━━━ AVAILABLE RECORDS

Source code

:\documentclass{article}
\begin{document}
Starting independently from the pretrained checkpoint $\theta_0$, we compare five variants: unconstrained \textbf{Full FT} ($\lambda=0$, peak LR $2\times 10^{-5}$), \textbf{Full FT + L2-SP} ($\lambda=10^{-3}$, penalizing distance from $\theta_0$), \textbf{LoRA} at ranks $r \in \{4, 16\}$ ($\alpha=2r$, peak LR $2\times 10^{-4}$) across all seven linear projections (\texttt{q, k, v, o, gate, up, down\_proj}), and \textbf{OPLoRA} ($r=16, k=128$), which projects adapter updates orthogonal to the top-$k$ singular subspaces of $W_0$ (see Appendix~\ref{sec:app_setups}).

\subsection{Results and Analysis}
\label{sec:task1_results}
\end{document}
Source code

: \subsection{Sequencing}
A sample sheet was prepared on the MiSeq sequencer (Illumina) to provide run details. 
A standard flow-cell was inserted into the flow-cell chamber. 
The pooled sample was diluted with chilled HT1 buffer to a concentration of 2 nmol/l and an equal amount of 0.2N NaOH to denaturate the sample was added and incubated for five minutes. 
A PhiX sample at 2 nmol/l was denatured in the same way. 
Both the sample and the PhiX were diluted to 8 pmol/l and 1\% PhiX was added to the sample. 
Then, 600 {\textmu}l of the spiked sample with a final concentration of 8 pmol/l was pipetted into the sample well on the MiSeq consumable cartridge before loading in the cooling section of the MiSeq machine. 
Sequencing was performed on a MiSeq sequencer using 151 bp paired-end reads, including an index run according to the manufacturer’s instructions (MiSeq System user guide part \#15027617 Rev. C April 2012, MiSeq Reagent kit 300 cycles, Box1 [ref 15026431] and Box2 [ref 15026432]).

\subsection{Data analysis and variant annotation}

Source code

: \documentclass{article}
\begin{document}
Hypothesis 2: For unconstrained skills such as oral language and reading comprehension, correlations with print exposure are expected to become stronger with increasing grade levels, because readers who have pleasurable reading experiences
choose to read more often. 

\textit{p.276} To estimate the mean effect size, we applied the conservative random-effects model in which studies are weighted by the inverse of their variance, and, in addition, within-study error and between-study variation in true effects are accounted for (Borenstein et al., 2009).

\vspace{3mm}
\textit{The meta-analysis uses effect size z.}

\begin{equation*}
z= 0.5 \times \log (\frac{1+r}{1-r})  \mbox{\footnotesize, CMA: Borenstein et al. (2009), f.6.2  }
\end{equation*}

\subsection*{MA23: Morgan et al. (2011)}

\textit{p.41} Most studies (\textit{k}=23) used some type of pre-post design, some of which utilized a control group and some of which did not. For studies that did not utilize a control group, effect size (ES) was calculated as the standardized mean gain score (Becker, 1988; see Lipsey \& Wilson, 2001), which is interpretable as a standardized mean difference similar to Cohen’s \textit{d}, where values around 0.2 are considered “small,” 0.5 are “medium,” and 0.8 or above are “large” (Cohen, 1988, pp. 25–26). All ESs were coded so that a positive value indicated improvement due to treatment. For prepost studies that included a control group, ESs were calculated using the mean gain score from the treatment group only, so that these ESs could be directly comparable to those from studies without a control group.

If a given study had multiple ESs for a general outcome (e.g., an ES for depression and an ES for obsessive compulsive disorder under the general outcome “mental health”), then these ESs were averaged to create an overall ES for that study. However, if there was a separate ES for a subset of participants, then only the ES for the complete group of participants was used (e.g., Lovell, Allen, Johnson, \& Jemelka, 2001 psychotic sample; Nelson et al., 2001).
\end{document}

━━━━━━

For each line above that carries the word "Borenstein", copy it out.

→ **ANSWER FOR THE TASK**:
\textit{p.276} To estimate the mean effect size, we applied the conservative random-effects model in which studies are weighted by the inverse of their variance, and, in addition, within-study error and between-study variation in true effects are accounted for (Borenstein et al., 2009).
z= 0.5 \times \log (\frac{1+r}{1-r})  \mbox{\footnotesize, CMA: Borenstein et al. (2009), f.6.2  }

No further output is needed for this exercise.